WHAT IS BEING ASKED —
Beginning with the line that contains "再帰呼び出しをする際にreturnするものが関数自身の結果のみである場合、", transcribe the rest of the listing below exactly, including its last line, and exclude any pictures.

EXTRACTED MATERIAL —

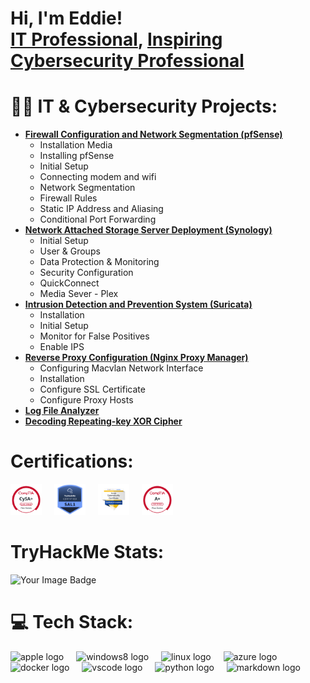 <h1>Hi, I'm Eddie! <br/><a href="https://github.com/4lifestrategy">IT Professional</a>, <a href="https://github.com/4lifestrategy"> Inspiring Cybersecurity Professional</a></h1>

# 👨‍💻 IT & Cybersecurity Projects:

- <b>[Firewall Configuration and Network Segmentation (pfSense)](https://github.com/4LifeStrategy/pfSense-Segmentation)</b>
  - Installation Media
  - Installing pfSense
  - Initial Setup
  - Connecting modem and wifi
  - Network Segmentation
  - Firewall Rules 
  - Static IP Address and Aliasing
  - Conditional Port Forwarding
- <b>[Network Attached Storage Server Deployment (Synology)](https://github.com/4LifeStrategy/Network-Attached-Storage-Server-Deployment)</b>
  - Initial Setup
  - User & Groups
  - Data Protection & Monitoring
  - Security Configuration
  - QuickConnect
  - Media Sever - Plex
- <b>[Intrusion Detection and Prevention System (Suricata)](https://github.com/4LifeStrategy/Intrusion-Detection-and-Prevention-System)</b>
  - Installation
  - Initial Setup
  - Monitor for False Positives
  - Enable IPS
- <b>[Reverse Proxy Configuration (Nginx Proxy Manager)](https://github.com/4LifeStrategy/Reverse-Proxy-Configuration)</b>
  - Configuring Macvlan Network Interface
  - Installation
  - Configure SSL Certificate
  - Configure Proxy Hosts
- <b>[Log File Analyzer](https://github.com/4LifeStrategy/Log-Analyzer)</b>
- <b>[Decoding Repeating-key XOR Cipher](https://github.com/4LifeStrategy/Decoding-Repeating-key-XOR-Cipher)</b>

# Certifications:

<div align="left">
  <a href="https://www.credly.com/badges/43bfc669-06f9-4472-a650-1b4d165c3a51/public_url" target="_blank" style="text-decoration: none;">
    <img src="https://github.com/4LifeStrategy/4LifeStrategy/blob/122267884ae07f02320692d988e438f566a22e34/Certification%20Badges/comptia-cysa-ce-certification.png" height="50" alt="cysa+ cert"  />
  </a>
  <img width="12" />
  <a href="https://www.credly.com/badges/11497371-f1e8-4847-9079-92e014488c7b/public_url" target="_blank" style="text-decoration: none;">
    <img src="https://github.com/4LifeStrategy/4LifeStrategy/blob/122267884ae07f02320692d988e438f566a22e34/Certification%20Badges/security-analyst-level-1-sal1.png" height="50" alt="sal1 cert"  />
  </a>
  <img width="12" />
  <a href="https://www.credly.com/badges/7224c7ed-ebb4-4c12-8672-df5f56d7f4fa/public_url" target="_blank" style="text-decoration: none;">
    <img src="https://github.com/4LifeStrategy/4LifeStrategy/blob/122267884ae07f02320692d988e438f566a22e34/Certification%20Badges/google-cybersecurity-professional-certificate-v2.png" height="50" alt="google cybersecurity cert"  />
  </a>
  <img width="12" />
  <a href="https://www.credly.com/badges/4af7541d-edd8-42e7-85fc-8a12b20ce312/public_url" target="_blank" style="text-decoration: none;">
    <img src="https://github.com/4LifeStrategy/4LifeStrategy/blob/122267884ae07f02320692d988e438f566a22e34/Certification%20Badges/comptia-a-ce-certification.1.png" height="50" alt="a+ cert"  />
  </a>
</div>

# TryHackMe Stats:

<img src="https://tryhackme-badges.s3.amazonaws.com/4LifeStrategy.png" alt="Your Image Badge" />

# 💻 Tech Stack:

<div align="left">
  <img src="https://cdn.jsdelivr.net/gh/devicons/devicon/icons/apple/apple-original.svg" height="40" alt="apple logo"  />
  <img width="12" />
  <img src="https://cdn.jsdelivr.net/gh/devicons/devicon/icons/windows8/windows8-original.svg" height="40" alt="windows8 logo"  />
  <img width="12" />
  <img src="https://cdn.jsdelivr.net/gh/devicons/devicon/icons/linux/linux-original.svg" height="40" alt="linux logo"  />
  <img width="12" />
  <img src="https://cdn.jsdelivr.net/gh/devicons/devicon/icons/azure/azure-original.svg" height="40" alt="azure logo"  />
  <img width="12" />
  <img src="https://cdn.jsdelivr.net/gh/devicons/devicon/icons/docker/docker-original.svg" height="40" alt="docker logo"  />
  <img width="12" />
  <img src="https://cdn.jsdelivr.net/gh/devicons/devicon/icons/vscode/vscode-original.svg" height="40" alt="vscode logo"  />
  <img width="12" />
  <img src="https://cdn.jsdelivr.net/gh/devicons/devicon/icons/python/python-original.svg" height="40" alt="python logo"  />
  <img width="12" />
  <img src="https://cdn.jsdelivr.net/gh/devicons/devicon/icons/markdown/markdown-original.svg" height="40" alt="markdown logo"  />
</div>

###

###

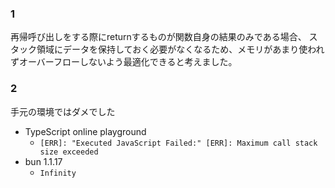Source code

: ### 1

再帰呼び出しをする際にreturnするものが関数自身の結果のみである場合、
スタック領域にデータを保持しておく必要がなくなるため、メモリがあまり使われずオーバーフローしないよう最適化できると考えました。

### 2

手元の環境ではダメでした

- TypeScript online playground
  - `[ERR]: "Executed JavaScript Failed:" [ERR]: Maximum call stack size exceeded `
- bun 1.1.17
  - `Infinity`

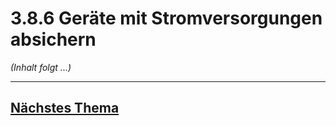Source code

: # 3.8.6 Geräte mit Stromversorgungen absichern

*(Inhalt folgt ...)*


---

## [Nächstes Thema](./3.8.7_Green-IT_in_Netzwerken_beruecksichtigen.md)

SOLUTION TO THIS PROBLEM —
再帰呼び出しをする際にreturnするものが関数自身の結果のみである場合、
スタック領域にデータを保持しておく必要がなくなるため、メモリがあまり使われずオーバーフローしないよう最適化できると考えました。

### 2

手元の環境ではダメでした

- TypeScript online playground
  - `[ERR]: "Executed JavaScript Failed:" [ERR]: Maximum call stack size exceeded `
- bun 1.1.17
  - `Infinity`

Source code

: # 3.8.6 Geräte mit Stromversorgungen absichern

*(Inhalt folgt ...)*


---

## [Nächstes Thema](./3.8.7_Green-IT_in_Netzwerken_beruecksichtigen.md)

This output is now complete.